- Born: August 4, 1886 Wawa, Pennsylvania
- Died: February 3, 1952 (aged 65) Media, Pennsylvania
- Scientific career
- Fields: Botanist

= Francis W. Pennell =

American botanist

Francis Whittier Pennell (4 August 1886 – 3 February 1952) was an American botanist best known for his studies of the Scrophulariaceae. Employed by the New York Botanical Garden and then by the Academy of Natural Sciences of Philadelphia, he carried out botanical research in both North America and South America.

==Life==
Pennell was born to a Quaker family on their farm near Wawa, Pennsylvania. Considered delicate by his family, he was excused from farm chores, which engendered in him a lifelong fear of water and incapacity with mechanical devices. Pennell was educated at Westtown School and then at the University of Pennsylvania, from which he received a B.S. in 1911 and a Ph.D. in 1913. Encouraged by John M. Macfarlane, the head of the botany department, Pennell wrote his doctoral thesis on the Scrophulariaceae (as then circumscribed), a group on which he was to become a world authority.

From 1914 to 1921, Pennell was a member of the staff at the New York Botanical Garden.

In 1921, Pennell became Curator of Plants at the Academy of Natural Sciences of Philadelphia. Undeterred by his phobias, Pennell engaged in a series of field researches on North American Scrophulariaceae, publishing an important monograph, The Scrophulariaceae of Eastern Temperate North America, in 1935.

Pennell died of a heart attack while attending Quaker Meeting in Media, Pennsylvania in 1952. He was survived by his wife, Anne, and one son.

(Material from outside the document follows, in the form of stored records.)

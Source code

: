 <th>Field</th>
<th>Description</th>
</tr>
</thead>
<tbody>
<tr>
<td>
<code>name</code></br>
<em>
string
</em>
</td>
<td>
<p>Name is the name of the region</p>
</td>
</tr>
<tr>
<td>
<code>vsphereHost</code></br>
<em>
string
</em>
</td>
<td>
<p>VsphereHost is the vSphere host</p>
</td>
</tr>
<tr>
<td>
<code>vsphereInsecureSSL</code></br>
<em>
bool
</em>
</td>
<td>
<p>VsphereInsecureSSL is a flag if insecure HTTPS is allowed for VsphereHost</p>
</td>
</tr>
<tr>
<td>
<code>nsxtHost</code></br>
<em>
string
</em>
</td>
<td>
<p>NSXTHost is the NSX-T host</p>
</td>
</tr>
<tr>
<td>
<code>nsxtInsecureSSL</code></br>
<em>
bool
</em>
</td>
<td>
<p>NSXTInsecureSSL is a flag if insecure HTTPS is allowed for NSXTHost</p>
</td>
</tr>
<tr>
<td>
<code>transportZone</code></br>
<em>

In 1917, botanist Nieuwl. published Pennellia, a genus of flowering plants from America and South America, belonging to the family Brassicaceae and named in honour of Pennell. Then in 1970, botanist Crosswh. published Pennellianthus, a monotypic genus of flowering plants from Russia and Japan, belonging to the family Plantaginaceae and also named in honour of Pennell.